____ LISTED RECORDS
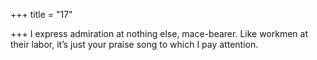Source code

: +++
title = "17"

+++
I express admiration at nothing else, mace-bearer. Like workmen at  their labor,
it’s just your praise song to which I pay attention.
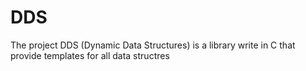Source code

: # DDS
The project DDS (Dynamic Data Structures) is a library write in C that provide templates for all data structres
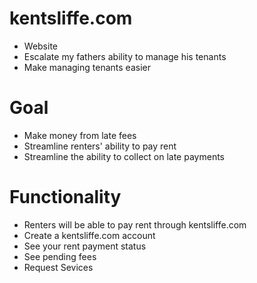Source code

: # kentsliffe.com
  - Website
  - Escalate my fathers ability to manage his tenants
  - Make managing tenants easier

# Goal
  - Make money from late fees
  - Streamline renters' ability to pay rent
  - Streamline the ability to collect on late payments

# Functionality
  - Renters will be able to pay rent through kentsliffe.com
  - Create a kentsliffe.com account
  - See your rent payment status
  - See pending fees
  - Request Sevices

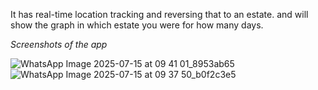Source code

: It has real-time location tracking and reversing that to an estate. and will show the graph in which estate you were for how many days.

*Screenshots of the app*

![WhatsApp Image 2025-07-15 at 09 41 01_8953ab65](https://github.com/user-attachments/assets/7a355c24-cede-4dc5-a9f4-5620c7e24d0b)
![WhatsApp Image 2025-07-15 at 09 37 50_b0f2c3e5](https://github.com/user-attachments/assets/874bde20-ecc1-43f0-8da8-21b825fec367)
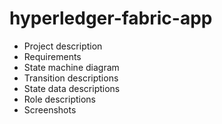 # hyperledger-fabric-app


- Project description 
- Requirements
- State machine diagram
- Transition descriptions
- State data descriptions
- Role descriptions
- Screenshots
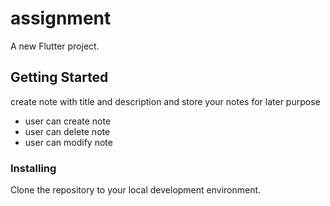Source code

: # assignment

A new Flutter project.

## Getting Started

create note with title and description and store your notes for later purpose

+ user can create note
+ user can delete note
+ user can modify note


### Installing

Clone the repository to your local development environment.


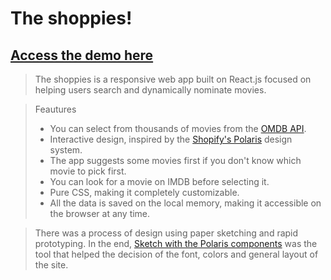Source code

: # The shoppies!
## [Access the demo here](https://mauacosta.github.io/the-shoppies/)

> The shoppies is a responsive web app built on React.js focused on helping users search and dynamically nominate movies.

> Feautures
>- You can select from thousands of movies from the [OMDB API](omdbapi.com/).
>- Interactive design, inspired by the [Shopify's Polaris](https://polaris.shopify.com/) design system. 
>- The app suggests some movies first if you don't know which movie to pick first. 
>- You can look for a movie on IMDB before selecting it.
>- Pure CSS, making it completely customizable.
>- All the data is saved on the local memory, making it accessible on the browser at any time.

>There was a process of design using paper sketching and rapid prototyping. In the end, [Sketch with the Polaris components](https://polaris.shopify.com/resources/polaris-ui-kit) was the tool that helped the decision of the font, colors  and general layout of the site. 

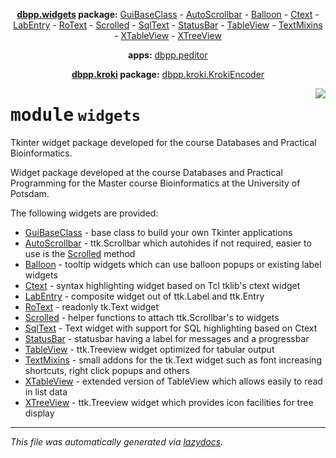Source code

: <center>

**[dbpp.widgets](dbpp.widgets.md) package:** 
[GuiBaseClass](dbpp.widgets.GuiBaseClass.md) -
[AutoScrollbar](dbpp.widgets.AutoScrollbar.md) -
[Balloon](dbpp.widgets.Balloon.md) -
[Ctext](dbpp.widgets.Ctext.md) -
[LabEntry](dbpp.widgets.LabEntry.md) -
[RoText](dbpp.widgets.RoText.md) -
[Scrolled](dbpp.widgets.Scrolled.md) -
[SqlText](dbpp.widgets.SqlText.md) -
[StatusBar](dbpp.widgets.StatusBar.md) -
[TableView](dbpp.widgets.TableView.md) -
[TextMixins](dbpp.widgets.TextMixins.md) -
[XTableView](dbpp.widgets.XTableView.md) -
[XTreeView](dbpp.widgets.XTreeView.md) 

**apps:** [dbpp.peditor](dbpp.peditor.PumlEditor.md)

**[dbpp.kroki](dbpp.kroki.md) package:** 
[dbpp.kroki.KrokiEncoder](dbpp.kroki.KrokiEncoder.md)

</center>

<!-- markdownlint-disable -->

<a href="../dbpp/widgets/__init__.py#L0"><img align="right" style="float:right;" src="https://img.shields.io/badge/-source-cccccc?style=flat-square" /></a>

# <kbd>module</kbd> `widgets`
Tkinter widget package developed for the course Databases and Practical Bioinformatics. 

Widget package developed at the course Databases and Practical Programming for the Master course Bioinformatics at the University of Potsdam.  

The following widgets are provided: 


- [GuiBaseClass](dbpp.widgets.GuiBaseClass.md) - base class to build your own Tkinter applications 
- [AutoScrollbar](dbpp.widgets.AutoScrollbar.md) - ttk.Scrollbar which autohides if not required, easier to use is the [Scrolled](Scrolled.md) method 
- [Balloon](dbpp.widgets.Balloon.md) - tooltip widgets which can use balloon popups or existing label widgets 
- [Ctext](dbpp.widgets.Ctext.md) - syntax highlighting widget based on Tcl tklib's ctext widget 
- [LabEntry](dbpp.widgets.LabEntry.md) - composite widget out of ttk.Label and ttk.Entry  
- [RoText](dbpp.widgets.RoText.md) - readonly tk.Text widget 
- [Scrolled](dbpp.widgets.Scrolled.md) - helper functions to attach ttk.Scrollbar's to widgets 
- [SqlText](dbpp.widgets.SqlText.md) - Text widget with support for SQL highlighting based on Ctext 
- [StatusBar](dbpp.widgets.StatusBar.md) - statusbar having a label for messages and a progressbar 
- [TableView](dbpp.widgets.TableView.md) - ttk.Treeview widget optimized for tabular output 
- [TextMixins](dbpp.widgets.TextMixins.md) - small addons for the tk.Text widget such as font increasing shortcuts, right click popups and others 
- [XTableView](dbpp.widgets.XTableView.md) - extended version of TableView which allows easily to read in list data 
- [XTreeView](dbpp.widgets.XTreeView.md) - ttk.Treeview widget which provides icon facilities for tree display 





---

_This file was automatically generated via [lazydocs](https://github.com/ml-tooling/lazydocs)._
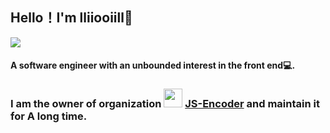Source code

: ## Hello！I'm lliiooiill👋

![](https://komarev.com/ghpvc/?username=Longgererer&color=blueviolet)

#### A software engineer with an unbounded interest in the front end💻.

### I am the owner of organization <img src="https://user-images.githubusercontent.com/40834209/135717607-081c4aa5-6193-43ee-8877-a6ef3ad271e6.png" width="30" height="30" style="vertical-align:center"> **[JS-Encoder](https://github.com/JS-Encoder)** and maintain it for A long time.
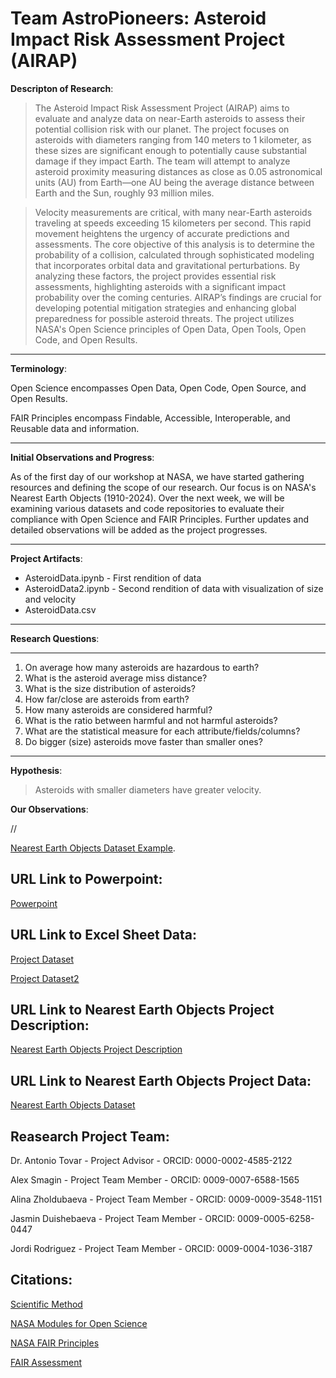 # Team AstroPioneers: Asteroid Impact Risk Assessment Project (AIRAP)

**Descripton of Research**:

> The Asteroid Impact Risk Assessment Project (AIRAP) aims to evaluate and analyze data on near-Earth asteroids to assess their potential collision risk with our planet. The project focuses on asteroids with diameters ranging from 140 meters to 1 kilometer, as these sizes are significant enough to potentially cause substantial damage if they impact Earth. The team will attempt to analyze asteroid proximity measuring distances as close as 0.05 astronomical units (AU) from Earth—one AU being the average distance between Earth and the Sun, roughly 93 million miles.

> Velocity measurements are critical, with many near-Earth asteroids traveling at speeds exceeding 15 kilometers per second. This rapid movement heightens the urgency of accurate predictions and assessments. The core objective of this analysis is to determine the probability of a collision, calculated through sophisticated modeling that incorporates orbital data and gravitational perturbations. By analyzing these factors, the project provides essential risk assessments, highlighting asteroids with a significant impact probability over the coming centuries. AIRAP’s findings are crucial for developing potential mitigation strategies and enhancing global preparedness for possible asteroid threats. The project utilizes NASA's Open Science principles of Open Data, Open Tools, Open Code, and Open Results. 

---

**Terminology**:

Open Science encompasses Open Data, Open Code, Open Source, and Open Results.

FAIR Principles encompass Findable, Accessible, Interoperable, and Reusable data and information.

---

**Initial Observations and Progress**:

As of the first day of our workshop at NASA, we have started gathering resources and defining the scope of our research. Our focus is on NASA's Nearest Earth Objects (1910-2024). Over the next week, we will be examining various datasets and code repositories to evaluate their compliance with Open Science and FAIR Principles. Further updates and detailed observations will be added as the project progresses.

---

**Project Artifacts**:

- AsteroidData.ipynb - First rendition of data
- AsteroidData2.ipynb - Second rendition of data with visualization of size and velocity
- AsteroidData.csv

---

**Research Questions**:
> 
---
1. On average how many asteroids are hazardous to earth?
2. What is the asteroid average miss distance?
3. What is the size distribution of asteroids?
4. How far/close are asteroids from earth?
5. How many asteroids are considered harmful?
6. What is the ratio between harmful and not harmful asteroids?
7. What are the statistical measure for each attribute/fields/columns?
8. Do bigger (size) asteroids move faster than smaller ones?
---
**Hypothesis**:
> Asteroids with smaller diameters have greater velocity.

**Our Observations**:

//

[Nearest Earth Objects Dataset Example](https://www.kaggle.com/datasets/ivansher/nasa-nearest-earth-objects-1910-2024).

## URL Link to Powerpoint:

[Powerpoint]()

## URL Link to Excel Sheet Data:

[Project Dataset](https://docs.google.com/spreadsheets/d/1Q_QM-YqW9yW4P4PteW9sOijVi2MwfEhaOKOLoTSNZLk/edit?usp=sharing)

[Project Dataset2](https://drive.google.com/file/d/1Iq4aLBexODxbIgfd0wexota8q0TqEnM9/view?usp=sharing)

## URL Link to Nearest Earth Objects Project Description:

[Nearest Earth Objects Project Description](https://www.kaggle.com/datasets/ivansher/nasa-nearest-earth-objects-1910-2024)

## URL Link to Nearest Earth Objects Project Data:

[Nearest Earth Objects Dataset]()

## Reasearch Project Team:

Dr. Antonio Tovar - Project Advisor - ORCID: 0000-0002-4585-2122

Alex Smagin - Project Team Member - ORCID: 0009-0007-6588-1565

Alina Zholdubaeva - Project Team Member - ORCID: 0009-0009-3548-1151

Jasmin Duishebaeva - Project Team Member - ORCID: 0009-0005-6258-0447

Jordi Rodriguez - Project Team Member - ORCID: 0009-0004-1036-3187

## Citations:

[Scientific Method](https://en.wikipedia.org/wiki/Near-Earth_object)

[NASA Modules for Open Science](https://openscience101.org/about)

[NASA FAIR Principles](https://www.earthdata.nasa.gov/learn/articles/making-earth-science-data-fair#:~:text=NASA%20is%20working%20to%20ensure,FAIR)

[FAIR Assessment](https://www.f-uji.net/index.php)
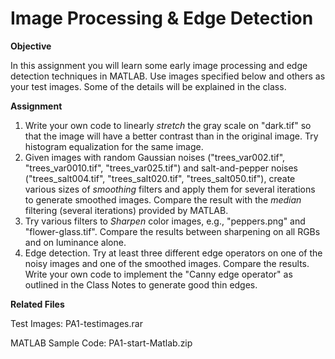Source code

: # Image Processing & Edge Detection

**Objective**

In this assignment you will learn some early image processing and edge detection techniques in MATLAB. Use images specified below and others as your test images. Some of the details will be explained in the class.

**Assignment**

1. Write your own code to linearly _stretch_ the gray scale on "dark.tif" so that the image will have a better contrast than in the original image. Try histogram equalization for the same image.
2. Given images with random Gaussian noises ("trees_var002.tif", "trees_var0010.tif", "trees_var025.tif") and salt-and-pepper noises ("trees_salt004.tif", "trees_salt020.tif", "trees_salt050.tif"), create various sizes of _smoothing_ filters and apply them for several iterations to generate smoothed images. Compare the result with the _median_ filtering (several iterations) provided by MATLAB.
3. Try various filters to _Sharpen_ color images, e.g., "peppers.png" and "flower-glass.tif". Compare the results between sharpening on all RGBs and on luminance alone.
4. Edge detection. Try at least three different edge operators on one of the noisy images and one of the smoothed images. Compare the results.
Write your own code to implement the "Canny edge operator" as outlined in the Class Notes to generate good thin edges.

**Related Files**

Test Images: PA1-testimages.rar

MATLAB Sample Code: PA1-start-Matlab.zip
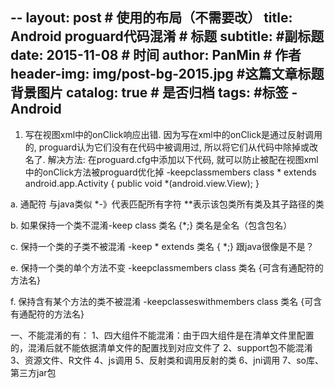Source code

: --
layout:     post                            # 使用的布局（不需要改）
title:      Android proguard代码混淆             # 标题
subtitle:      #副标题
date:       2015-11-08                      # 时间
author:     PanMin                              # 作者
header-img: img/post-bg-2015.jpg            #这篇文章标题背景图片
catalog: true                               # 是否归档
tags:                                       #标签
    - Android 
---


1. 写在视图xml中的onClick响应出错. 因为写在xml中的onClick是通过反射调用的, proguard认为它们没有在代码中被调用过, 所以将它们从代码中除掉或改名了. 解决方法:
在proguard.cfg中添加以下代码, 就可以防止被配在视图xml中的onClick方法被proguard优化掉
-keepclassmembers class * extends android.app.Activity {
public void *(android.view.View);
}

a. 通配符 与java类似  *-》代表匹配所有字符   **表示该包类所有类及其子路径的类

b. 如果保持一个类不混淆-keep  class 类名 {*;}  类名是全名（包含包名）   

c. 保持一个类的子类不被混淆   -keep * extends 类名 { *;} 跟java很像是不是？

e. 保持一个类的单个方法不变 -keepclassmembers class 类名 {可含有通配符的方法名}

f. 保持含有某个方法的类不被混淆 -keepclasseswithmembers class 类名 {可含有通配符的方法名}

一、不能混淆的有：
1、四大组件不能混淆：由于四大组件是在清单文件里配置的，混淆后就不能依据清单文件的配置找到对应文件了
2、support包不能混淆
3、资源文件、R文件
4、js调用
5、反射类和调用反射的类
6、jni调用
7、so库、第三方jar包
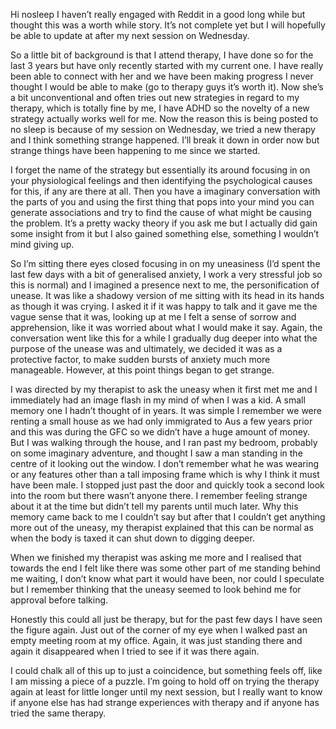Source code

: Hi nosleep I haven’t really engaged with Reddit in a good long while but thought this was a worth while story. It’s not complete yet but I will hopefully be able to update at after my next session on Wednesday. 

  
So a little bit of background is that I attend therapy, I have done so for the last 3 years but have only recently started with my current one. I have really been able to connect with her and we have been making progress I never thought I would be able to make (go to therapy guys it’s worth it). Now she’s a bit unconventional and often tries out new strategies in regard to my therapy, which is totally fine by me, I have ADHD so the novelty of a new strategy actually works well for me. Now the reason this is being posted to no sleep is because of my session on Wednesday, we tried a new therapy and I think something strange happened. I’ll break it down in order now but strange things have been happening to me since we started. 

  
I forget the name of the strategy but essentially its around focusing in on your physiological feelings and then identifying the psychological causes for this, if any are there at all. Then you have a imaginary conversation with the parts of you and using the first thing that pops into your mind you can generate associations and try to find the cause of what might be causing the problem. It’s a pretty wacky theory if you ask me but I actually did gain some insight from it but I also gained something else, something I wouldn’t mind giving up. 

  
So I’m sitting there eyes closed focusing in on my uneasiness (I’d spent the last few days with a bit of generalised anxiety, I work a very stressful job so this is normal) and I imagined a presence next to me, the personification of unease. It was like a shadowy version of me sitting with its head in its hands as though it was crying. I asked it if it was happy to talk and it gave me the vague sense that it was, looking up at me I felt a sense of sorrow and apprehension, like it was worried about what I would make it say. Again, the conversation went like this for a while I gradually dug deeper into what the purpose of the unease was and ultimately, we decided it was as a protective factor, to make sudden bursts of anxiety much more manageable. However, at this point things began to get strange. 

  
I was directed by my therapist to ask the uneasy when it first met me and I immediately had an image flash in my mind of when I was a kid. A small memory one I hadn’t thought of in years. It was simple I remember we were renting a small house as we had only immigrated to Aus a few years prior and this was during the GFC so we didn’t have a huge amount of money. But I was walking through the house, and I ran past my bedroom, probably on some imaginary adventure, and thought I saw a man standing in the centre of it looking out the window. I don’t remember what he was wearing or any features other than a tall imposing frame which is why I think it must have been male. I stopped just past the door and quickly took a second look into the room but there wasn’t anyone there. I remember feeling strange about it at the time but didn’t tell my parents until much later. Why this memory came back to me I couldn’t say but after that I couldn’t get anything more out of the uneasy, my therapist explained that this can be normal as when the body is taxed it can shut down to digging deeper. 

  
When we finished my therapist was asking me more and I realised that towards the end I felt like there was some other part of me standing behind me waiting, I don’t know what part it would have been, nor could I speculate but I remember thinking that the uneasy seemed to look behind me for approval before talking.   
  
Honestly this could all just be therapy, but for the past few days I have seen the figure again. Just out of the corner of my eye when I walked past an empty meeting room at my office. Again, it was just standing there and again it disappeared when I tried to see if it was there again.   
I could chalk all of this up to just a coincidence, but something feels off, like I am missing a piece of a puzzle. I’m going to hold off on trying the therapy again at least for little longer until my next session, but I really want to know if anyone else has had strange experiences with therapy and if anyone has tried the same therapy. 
________
EXERCISE OBJECTIVE: Show every line above in which the word "before" appears.

EXERCISE ANSWER:
>- You can look for a movie on IMDB before selecting it.
When we finished my therapist was asking me more and I realised that towards the end I felt like there was some other part of me standing behind me waiting, I don’t know what part it would have been, nor could I speculate but I remember thinking that the uneasy seemed to look behind me for approval before talking.   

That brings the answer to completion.